Lanning’s Law asserts that:
It’s not a good shot if it goes straight to the fielder.
(I’m sure it isn’t a totally original thought; but Anna Lanning’s statement of it, attributed to her sister Meg, is the clearest expression of it that I’ve heard in 40 years of watching cricket.)
But in a 31-run cameo, off just 23 balls, in the Middlesex v Surrey London Cup at Radlett last night, Surrey’s left-handed No. 3 Aylish Cranstone set out to prove that the opposite might just also be true.
It started with a cut – chipped upishly into the area backward of square on the off-side, covered by two fielders. I gasped, waiting for the catch, but instead the ball found the gap between gully and point, and a single was chalked into the scorebook. Turning to my companion, I grimaced: “Lucky!”
A few balls later, Cranstone got fortunate again – a drive flew into the breeze between midwicket and mid on; but it wasn’t until the lightning struck a third time, through vacant extra cover, that it hit me: this wasn’t luck at all – Cranstone was perfectly comfortable playing the ball in the air, because she knew where it was going – into the gaps bisecting the fielders, wherever they were, off side or on!

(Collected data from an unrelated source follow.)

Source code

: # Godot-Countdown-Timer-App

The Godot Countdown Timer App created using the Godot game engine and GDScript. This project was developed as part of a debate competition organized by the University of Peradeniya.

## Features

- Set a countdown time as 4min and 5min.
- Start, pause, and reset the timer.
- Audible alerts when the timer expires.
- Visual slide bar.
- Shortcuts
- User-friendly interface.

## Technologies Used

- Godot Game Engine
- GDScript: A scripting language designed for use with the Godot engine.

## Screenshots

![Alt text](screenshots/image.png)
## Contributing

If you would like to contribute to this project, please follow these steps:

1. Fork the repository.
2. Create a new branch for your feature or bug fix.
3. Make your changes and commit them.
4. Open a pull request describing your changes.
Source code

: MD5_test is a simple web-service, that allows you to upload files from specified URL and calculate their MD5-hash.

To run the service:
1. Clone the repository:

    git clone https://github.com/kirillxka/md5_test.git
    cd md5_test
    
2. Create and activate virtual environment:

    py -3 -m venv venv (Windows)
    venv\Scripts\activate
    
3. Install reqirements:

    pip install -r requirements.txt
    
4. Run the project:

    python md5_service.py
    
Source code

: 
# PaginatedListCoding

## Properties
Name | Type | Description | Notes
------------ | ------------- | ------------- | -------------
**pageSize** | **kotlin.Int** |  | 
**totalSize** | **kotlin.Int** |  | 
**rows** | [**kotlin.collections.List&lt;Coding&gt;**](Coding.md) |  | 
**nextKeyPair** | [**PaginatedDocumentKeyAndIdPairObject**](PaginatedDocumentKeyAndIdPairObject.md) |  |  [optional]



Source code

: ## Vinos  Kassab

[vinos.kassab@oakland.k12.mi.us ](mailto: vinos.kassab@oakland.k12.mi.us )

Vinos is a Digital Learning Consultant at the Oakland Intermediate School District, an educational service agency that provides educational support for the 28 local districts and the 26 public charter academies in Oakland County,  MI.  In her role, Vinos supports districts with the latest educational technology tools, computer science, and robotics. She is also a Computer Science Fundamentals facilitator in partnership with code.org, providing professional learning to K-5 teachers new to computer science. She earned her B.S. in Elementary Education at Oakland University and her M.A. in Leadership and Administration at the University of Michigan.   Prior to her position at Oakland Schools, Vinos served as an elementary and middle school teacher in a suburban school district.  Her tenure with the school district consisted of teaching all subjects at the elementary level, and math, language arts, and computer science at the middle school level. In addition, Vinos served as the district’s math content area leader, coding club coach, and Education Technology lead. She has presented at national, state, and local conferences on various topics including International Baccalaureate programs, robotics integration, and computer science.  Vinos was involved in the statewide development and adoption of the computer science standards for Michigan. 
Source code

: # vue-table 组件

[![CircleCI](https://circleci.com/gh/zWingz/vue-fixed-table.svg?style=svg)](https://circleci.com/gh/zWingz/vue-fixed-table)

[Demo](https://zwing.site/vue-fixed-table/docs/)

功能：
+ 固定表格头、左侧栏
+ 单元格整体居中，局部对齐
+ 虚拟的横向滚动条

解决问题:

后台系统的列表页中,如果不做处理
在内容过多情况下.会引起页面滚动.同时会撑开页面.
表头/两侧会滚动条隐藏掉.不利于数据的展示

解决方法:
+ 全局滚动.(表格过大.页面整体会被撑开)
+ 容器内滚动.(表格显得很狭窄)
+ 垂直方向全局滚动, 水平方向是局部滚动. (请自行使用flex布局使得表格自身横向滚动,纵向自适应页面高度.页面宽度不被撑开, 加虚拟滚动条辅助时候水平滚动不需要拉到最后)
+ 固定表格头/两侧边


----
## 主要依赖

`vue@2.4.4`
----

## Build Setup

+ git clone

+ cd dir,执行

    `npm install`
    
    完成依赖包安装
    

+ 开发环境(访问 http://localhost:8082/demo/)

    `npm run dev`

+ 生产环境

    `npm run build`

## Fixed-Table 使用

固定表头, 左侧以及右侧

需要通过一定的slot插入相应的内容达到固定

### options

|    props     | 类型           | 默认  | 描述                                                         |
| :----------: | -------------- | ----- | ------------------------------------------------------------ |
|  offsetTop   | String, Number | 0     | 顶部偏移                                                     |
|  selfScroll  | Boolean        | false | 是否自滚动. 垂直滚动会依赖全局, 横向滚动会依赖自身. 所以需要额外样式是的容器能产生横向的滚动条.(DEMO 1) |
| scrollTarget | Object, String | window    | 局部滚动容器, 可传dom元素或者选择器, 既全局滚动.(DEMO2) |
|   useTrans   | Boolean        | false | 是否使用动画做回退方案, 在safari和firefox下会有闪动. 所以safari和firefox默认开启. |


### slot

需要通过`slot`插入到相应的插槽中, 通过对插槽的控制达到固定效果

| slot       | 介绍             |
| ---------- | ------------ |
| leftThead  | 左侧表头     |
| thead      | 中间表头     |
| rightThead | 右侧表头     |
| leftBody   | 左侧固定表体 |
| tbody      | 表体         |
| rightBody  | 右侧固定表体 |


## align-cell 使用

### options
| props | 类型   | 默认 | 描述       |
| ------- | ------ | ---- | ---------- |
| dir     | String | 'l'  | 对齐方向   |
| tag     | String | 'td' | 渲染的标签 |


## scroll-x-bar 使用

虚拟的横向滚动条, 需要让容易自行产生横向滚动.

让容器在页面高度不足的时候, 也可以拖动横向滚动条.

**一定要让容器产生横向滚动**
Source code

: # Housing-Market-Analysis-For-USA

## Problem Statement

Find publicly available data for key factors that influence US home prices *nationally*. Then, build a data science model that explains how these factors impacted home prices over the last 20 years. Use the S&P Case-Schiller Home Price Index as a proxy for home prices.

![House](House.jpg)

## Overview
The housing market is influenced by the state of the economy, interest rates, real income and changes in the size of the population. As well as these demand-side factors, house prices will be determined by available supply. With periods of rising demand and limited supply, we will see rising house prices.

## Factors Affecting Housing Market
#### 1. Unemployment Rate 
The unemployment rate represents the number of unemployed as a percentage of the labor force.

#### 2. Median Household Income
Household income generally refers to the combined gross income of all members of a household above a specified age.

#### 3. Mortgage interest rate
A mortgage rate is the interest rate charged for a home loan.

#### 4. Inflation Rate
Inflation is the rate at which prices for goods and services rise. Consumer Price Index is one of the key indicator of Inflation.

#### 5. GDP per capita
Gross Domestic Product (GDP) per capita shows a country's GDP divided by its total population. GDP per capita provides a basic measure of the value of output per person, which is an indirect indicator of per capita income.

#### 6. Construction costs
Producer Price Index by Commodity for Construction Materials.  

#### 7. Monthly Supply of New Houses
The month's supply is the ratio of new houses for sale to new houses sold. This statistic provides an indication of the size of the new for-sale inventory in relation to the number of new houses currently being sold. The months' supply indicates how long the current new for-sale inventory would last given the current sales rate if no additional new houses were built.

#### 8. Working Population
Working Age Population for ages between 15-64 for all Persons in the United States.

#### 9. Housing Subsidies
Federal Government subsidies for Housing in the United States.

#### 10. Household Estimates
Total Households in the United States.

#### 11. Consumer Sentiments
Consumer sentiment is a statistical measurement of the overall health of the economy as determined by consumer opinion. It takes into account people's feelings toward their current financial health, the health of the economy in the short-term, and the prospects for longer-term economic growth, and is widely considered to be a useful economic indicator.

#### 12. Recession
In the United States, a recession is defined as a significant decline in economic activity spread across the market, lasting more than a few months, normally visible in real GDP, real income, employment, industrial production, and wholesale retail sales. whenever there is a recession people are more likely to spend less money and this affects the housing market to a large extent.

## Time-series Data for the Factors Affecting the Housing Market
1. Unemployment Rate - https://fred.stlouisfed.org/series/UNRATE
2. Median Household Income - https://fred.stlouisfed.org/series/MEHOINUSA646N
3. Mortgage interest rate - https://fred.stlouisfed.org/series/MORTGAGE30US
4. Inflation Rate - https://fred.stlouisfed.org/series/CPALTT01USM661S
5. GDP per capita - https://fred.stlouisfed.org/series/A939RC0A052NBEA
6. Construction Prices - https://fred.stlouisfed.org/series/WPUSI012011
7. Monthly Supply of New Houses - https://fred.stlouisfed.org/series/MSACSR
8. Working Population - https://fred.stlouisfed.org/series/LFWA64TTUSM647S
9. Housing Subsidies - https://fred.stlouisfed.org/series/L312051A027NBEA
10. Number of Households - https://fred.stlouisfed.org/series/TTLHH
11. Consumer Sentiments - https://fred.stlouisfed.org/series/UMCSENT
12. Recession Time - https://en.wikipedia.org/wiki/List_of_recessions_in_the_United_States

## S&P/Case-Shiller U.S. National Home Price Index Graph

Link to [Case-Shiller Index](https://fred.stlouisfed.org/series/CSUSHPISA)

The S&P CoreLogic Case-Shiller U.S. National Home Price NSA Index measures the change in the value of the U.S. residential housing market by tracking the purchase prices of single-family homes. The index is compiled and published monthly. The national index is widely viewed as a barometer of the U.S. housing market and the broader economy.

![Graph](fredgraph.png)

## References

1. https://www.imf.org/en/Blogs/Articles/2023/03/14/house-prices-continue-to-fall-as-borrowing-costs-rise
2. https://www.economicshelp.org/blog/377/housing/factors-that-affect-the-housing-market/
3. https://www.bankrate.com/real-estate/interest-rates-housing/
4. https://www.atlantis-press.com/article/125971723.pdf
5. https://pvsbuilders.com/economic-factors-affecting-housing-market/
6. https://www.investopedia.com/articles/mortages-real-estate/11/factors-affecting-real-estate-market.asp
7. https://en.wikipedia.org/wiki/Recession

In fact, Cranstone wasn’t really batting with her bat at all, but with her brain – and doing so quite exquisitely, running the Middlesex fielders all around the park, the ball dancing between them, sometimes just trickling to the boundary as they chased in vain. Even when Middlesex captain Natasha Miles reset the field, all it did was open up new spaces for Cranstone to play with.
I’ll be the first to admit that Cranstone’s shots don’t look “all that” – she doesn’t have the power of a Nat Sciver or the timing of a Sarah Taylor… though to be fair in the latter case, who does?
But if Lanning’s Law is right – it’s not a good shot if it goes straight to the fielder – then perhaps what Cranstone proved last night is that the opposite is also true:
If it finds the perfect gap… it is a good shot!